"Search engine" and "Web directory" are two
different search services available to the Web community; although
they are often mistakenly confused. Search engines have indices that
are built up by robots or crawlers; whereas Web directories build up
their indices through human editors. Many search engines and
directories contain both a computer-generated index and a human
generated index, and are referred to as hybrids.
Google, Inktomi, AltaVista, AlltheWeb and the
like are all forms of search engines. These search engines write
programs known as robots, crawlers and/or spiders that have the
following functions: (1) to locate Web pages, (2) to read the contents
of the Web pages and (3) report its findings back to the search
engine's indices or databases. Many search engines update their index
either on a bi-monthly or monthly basis. When Web searchers use a
search engine to locate Web sites that are relevant to the keyword
search, they are searching the search engine's index. A search engine
with a larger and more up-to-date index is a better representation of
the information available in the Web.
Yahoo!, Open Directory Project (dmoz.org), Gipsy and the like are all
forms of Web directories. These directories use human editors to
review sites that are submitted for submission to the directory.

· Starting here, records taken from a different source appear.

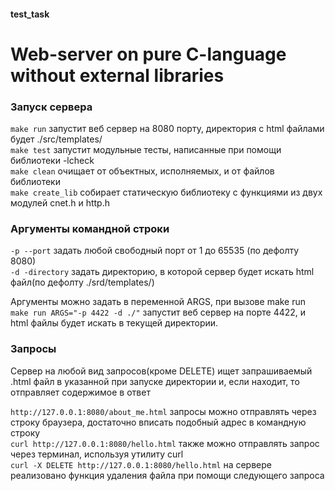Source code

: #### test_task
# Web-server on pure C-language without external libraries

### Запуск сервера
`make run` запустит веб сервер на 8080 порту, директория с html файлами будет ./src/templates/<br>
`make test` запустит модульные тесты, написанные при помощи библиотеки -lcheck<br>
`make clean` очищает от объектных, исполняемых, и от файлов библиотеки<br>
`make create_lib` собирает статическую библиотеку с функциями из двух модулей cnet.h и http.h<br>


### Аргументы командной строки
`-p --port` задать любой свободный порт от 1 до 65535 (по дефолту 8080) <br>
`-d -directory` задать директорию, в которой сервер будет искать html файл(по дефолту ./srd/templates/) <br>

Аргументы можно задать в переменной ARGS, при вызове make run <br>
`make run ARGS="-p 4422 -d ./"` запустит веб сервер на порте 4422, и html файлы будет искать в текущей директории.<br>


### Запросы
Сервер на любой вид запросов(кроме DELETE) ищет запрашиваемый .html файл в указанной при запуске директории и, если находит, то отправляет содержимое в ответ<br>

`http://127.0.0.1:8080/about_me.html` запросы можно отправлять через строку браузера, достаточно вписать подобный адрес в командную строку<br>
`curl http://127.0.0.1:8080/hello.html` также можно отправлять запрос через терминал, используя утилиту curl<br>
`curl -X DELETE http://127.0.0.1:8080/hello.html` на сервере реализовано функция удаления файла при помощи следующего запроса<br>
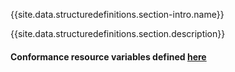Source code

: {{site.data.structuredefinitions.section-intro.name}}

{{site.data.structuredefinitions.section.description}}

#### Conformance resource variables defined [here](http://wiki.hl7.org/index.php?title=IG_Publisher_Documentation#Jekyll)
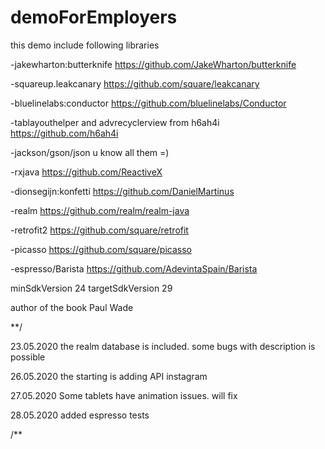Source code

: # demoForEmployers

this demo include following libraries

-jakewharton:butterknife https://github.com/JakeWharton/butterknife

-squareup.leakcanary https://github.com/square/leakcanary

-bluelinelabs:conductor https://github.com/bluelinelabs/Conductor

-tablayouthelper and advrecyclerview from h6ah4i https://github.com/h6ah4i

-jackson/gson/json u know all them =)

-rxjava https://github.com/ReactiveX

-dionsegijn:konfetti https://github.com/DanielMartinus

-realm https://github.com/realm/realm-java

-retrofit2 https://github.com/square/retrofit

-picasso https://github.com/square/picasso

-espresso/Barista https://github.com/AdevintaSpain/Barista 

minSdkVersion 24
targetSdkVersion 29

author of the book Paul Wade

**/

23.05.2020 the realm database is included. some bugs with description is possible

26.05.2020 the starting is adding API instagram

27.05.2020 Some tablets have animation issues. will fix

28.05.2020 added espresso tests

/**
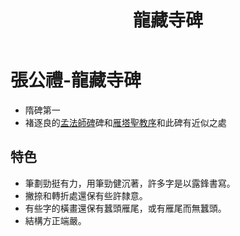 ﻿---
title: '龍藏寺碑'
tags: ['碑刻', '棍書']
order: 7
---

# 張公禮-龍藏寺碑
* 隋碑第一
* 褚逐良的[孟法師碑](./褚遂良-孟法師碑)碑和[雁塔聖教序](./褚遂良-雁塔聖教序)和此碑有近似之處

## 特色
* 筆劃勁挺有力，用筆勁健沉著，許多字是以露鋒書寫。
* 撇捺和轉折處還保有些許隸意。
* 有些字的橫畫還保有蠶頭雁尾，或有雁尾而無蠶頭。
* 結構方正端嚴。
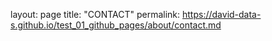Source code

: layout: page
title: "CONTACT"
permalink: https://david-data-s.github.io/test_01_github_pages/about/contact.md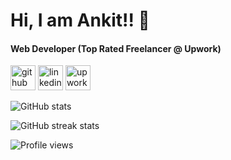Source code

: # Hi, I am Ankit!! 👋
#### Web Developer (Top Rated Freelancer @ Upwork)





[<img src='https://cdn.jsdelivr.net/npm/simple-icons@3.0.1/icons/github.svg' alt='github' height='40'>](https://github.com/ankitmishra88)  [<img src='https://cdn.jsdelivr.net/npm/simple-icons@3.0.1/icons/linkedin.svg' alt='linkedin' height='40'>](https://www.linkedin.com/in/ankitmishra88/)  [<img src='https://assets-global.website-files.com/5ec7dad2e6f6295a9e2a23dd/60ddd22b93eced469fabc322_upwork.jpeg' alt='upwork' height='40'>](https://www.upwork.com/freelancers/~01c531ff216ffb36e6)  


![GitHub stats](https://github-readme-stats.vercel.app/api?username=ankitmishra88&show_icons=true)  

![GitHub streak stats](https://github-readme-streak-stats.herokuapp.com/?user=ankitmishra88)  

![Profile views](https://gpvc.arturio.dev/ankitmishra88) 
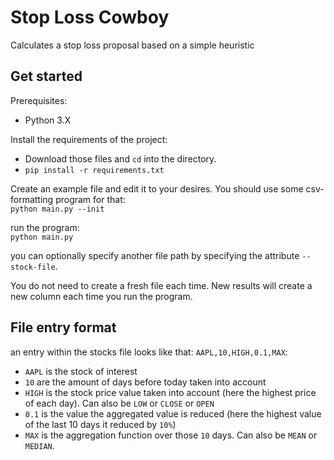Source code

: # Stop Loss Cowboy
Calculates a stop loss proposal based on a simple heuristic

## Get started
Prerequisites:
- Python 3.X

Install the requirements of the project:
- Download those files and `cd` into the directory.
- `pip install -r requirements.txt`

Create an example file and edit it to your desires. You should use
some csv-formatting program for that: <br />
`python main.py --init`

run the program: <br />
`python main.py`

you can optionally specify another file path by specifying the attribute
`--stock-file`.

You do not need to create a fresh file each time. New results will create a new column
each time you run the program.

## File entry format
an entry within the stocks file looks like that:
`AAPL,10,HIGH,0.1,MAX`:
- `AAPL` is the stock of interest
- `10` are the amount of days before today taken into account
- `HIGH` is the stock price value taken into account (here the highest price of each day). Can also be `LOW` or `CLOSE` or `OPEN`
- `0.1` is the value the aggregated value is reduced (here the highest value of the last 10 days it reduced by `10%`)
- `MAX` is the aggregation function over those `10` days. Can also be `MEAN` or `MEDIAN`.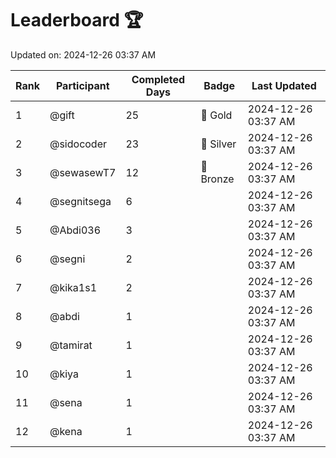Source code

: # Leaderboard 🏆

Updated on: 2024-12-26 03:37 AM

| Rank | Participant       | Completed Days | Badge      | Last Updated         |
|------|-------------------|----------------|------------|----------------------|
| 1    | @gift             | 25             | 🏅 Gold     | 2024-12-26 03:37 AM |
| 2    | @sidocoder        | 23             | 🥈 Silver   | 2024-12-26 03:37 AM |
| 3    | @sewasewT7        | 12             | 🥉 Bronze   | 2024-12-26 03:37 AM |
| 4    | @segnitsega       | 6              |            | 2024-12-26 03:37 AM |
| 5    | @Abdi036          | 3              |            | 2024-12-26 03:37 AM |
| 6    | @segni            | 2              |            | 2024-12-26 03:37 AM |
| 7    | @kika1s1          | 2              |            | 2024-12-26 03:37 AM |
| 8    | @abdi             | 1              |            | 2024-12-26 03:37 AM |
| 9    | @tamirat          | 1              |            | 2024-12-26 03:37 AM |
| 10   | @kiya             | 1              |            | 2024-12-26 03:37 AM |
| 11   | @sena             | 1              |            | 2024-12-26 03:37 AM |
| 12   | @kena             | 1              |            | 2024-12-26 03:37 AM |
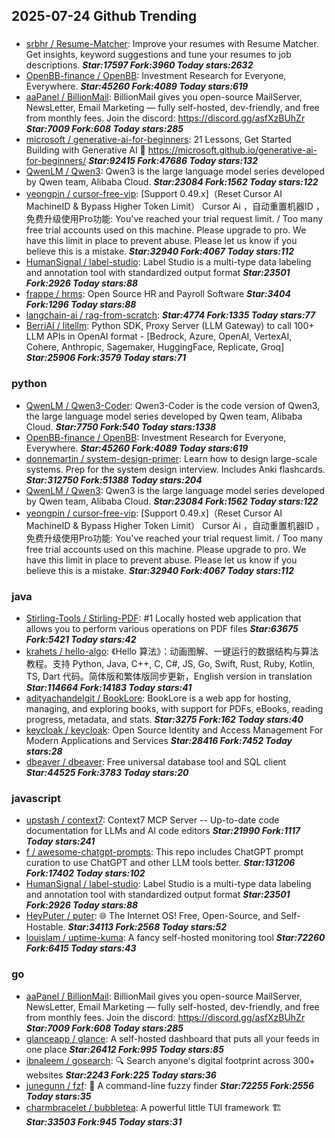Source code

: ## 2025-07-24 Github Trending

### 
* [srbhr / Resume-Matcher](https://github.com/srbhr/Resume-Matcher): Improve your resumes with Resume Matcher. Get insights, keyword suggestions and tune your resumes to job descriptions. ***Star:17597 Fork:3960 Today stars:2632***
* [OpenBB-finance / OpenBB](https://github.com/OpenBB-finance/OpenBB): Investment Research for Everyone, Everywhere. ***Star:45260 Fork:4089 Today stars:619***
* [aaPanel / BillionMail](https://github.com/aaPanel/BillionMail): BillionMail gives you open-source MailServer, NewsLetter, Email Marketing — fully self-hosted, dev-friendly, and free from monthly fees. Join the discord: https://discord.gg/asfXzBUhZr ***Star:7009 Fork:608 Today stars:285***
* [microsoft / generative-ai-for-beginners](https://github.com/microsoft/generative-ai-for-beginners): 21 Lessons, Get Started Building with Generative AI 🔗 https://microsoft.github.io/generative-ai-for-beginners/ ***Star:92415 Fork:47686 Today stars:132***
* [QwenLM / Qwen3](https://github.com/QwenLM/Qwen3): Qwen3 is the large language model series developed by Qwen team, Alibaba Cloud. ***Star:23084 Fork:1562 Today stars:122***
* [yeongpin / cursor-free-vip](https://github.com/yeongpin/cursor-free-vip): [Support 0.49.x]（Reset Cursor AI MachineID & Bypass Higher Token Limit） Cursor Ai ，自动重置机器ID ， 免费升级使用Pro功能: You've reached your trial request limit. / Too many free trial accounts used on this machine. Please upgrade to pro. We have this limit in place to prevent abuse. Please let us know if you believe this is a mistake. ***Star:32940 Fork:4067 Today stars:112***
* [HumanSignal / label-studio](https://github.com/HumanSignal/label-studio): Label Studio is a multi-type data labeling and annotation tool with standardized output format ***Star:23501 Fork:2926 Today stars:88***
* [frappe / hrms](https://github.com/frappe/hrms): Open Source HR and Payroll Software ***Star:3404 Fork:1296 Today stars:88***
* [langchain-ai / rag-from-scratch](https://github.com/langchain-ai/rag-from-scratch):  ***Star:4774 Fork:1335 Today stars:77***
* [BerriAI / litellm](https://github.com/BerriAI/litellm): Python SDK, Proxy Server (LLM Gateway) to call 100+ LLM APIs in OpenAI format - [Bedrock, Azure, OpenAI, VertexAI, Cohere, Anthropic, Sagemaker, HuggingFace, Replicate, Groq] ***Star:25906 Fork:3579 Today stars:71***

### python
* [QwenLM / Qwen3-Coder](https://github.com/QwenLM/Qwen3-Coder): Qwen3-Coder is the code version of Qwen3, the large language model series developed by Qwen team, Alibaba Cloud. ***Star:7750 Fork:540 Today stars:1338***
* [OpenBB-finance / OpenBB](https://github.com/OpenBB-finance/OpenBB): Investment Research for Everyone, Everywhere. ***Star:45260 Fork:4089 Today stars:619***
* [donnemartin / system-design-primer](https://github.com/donnemartin/system-design-primer): Learn how to design large-scale systems. Prep for the system design interview. Includes Anki flashcards. ***Star:312750 Fork:51388 Today stars:204***
* [QwenLM / Qwen3](https://github.com/QwenLM/Qwen3): Qwen3 is the large language model series developed by Qwen team, Alibaba Cloud. ***Star:23084 Fork:1562 Today stars:122***
* [yeongpin / cursor-free-vip](https://github.com/yeongpin/cursor-free-vip): [Support 0.49.x]（Reset Cursor AI MachineID & Bypass Higher Token Limit） Cursor Ai ，自动重置机器ID ， 免费升级使用Pro功能: You've reached your trial request limit. / Too many free trial accounts used on this machine. Please upgrade to pro. We have this limit in place to prevent abuse. Please let us know if you believe this is a mistake. ***Star:32940 Fork:4067 Today stars:112***

### java
* [Stirling-Tools / Stirling-PDF](https://github.com/Stirling-Tools/Stirling-PDF): #1 Locally hosted web application that allows you to perform various operations on PDF files ***Star:63675 Fork:5421 Today stars:42***
* [krahets / hello-algo](https://github.com/krahets/hello-algo): 《Hello 算法》：动画图解、一键运行的数据结构与算法教程。支持 Python, Java, C++, C, C#, JS, Go, Swift, Rust, Ruby, Kotlin, TS, Dart 代码。简体版和繁体版同步更新，English version in translation ***Star:114664 Fork:14183 Today stars:41***
* [adityachandelgit / BookLore](https://github.com/adityachandelgit/BookLore): BookLore is a web app for hosting, managing, and exploring books, with support for PDFs, eBooks, reading progress, metadata, and stats. ***Star:3275 Fork:162 Today stars:40***
* [keycloak / keycloak](https://github.com/keycloak/keycloak): Open Source Identity and Access Management For Modern Applications and Services ***Star:28416 Fork:7452 Today stars:28***
* [dbeaver / dbeaver](https://github.com/dbeaver/dbeaver): Free universal database tool and SQL client ***Star:44525 Fork:3783 Today stars:20***

### javascript
* [upstash / context7](https://github.com/upstash/context7): Context7 MCP Server -- Up-to-date code documentation for LLMs and AI code editors ***Star:21990 Fork:1117 Today stars:241***
* [f / awesome-chatgpt-prompts](https://github.com/f/awesome-chatgpt-prompts): This repo includes ChatGPT prompt curation to use ChatGPT and other LLM tools better. ***Star:131206 Fork:17402 Today stars:102***
* [HumanSignal / label-studio](https://github.com/HumanSignal/label-studio): Label Studio is a multi-type data labeling and annotation tool with standardized output format ***Star:23501 Fork:2926 Today stars:88***
* [HeyPuter / puter](https://github.com/HeyPuter/puter): 🌐 The Internet OS! Free, Open-Source, and Self-Hostable. ***Star:34113 Fork:2568 Today stars:52***
* [louislam / uptime-kuma](https://github.com/louislam/uptime-kuma): A fancy self-hosted monitoring tool ***Star:72260 Fork:6415 Today stars:43***

### go
* [aaPanel / BillionMail](https://github.com/aaPanel/BillionMail): BillionMail gives you open-source MailServer, NewsLetter, Email Marketing — fully self-hosted, dev-friendly, and free from monthly fees. Join the discord: https://discord.gg/asfXzBUhZr ***Star:7009 Fork:608 Today stars:285***
* [glanceapp / glance](https://github.com/glanceapp/glance): A self-hosted dashboard that puts all your feeds in one place ***Star:26412 Fork:995 Today stars:85***
* [ibnaleem / gosearch](https://github.com/ibnaleem/gosearch): 🔍 Search anyone's digital footprint across 300+ websites ***Star:2243 Fork:225 Today stars:36***
* [junegunn / fzf](https://github.com/junegunn/fzf): 🌸 A command-line fuzzy finder ***Star:72255 Fork:2556 Today stars:35***
* [charmbracelet / bubbletea](https://github.com/charmbracelet/bubbletea): A powerful little TUI framework 🏗 ***Star:33503 Fork:945 Today stars:31***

Directories, unlike search engines, use a hierarchical tree structure
to organize their database. Another common distinction is that a
directory tends to list Web sites (root directory of a site or
homepage) whereas a search engine will list Web pages (individual
pages of a Web site). Due to the manual process of adding sites to a
directory, directories often have to supplement their search results
with a search engine partner to increase the relevancy of the produced
search results.
Search engines all have their own confidential
algorithms that determine which Web pages are to be shown first. The
algorithms assign weights to certain components or variables that it
finds within a page.
Web directories should be browsed through their
hierarchical structure and not searched. Humans assign titles and
descriptions that might not be within the source code of the page.
Also, there is normally a submission fee to be added to a directory.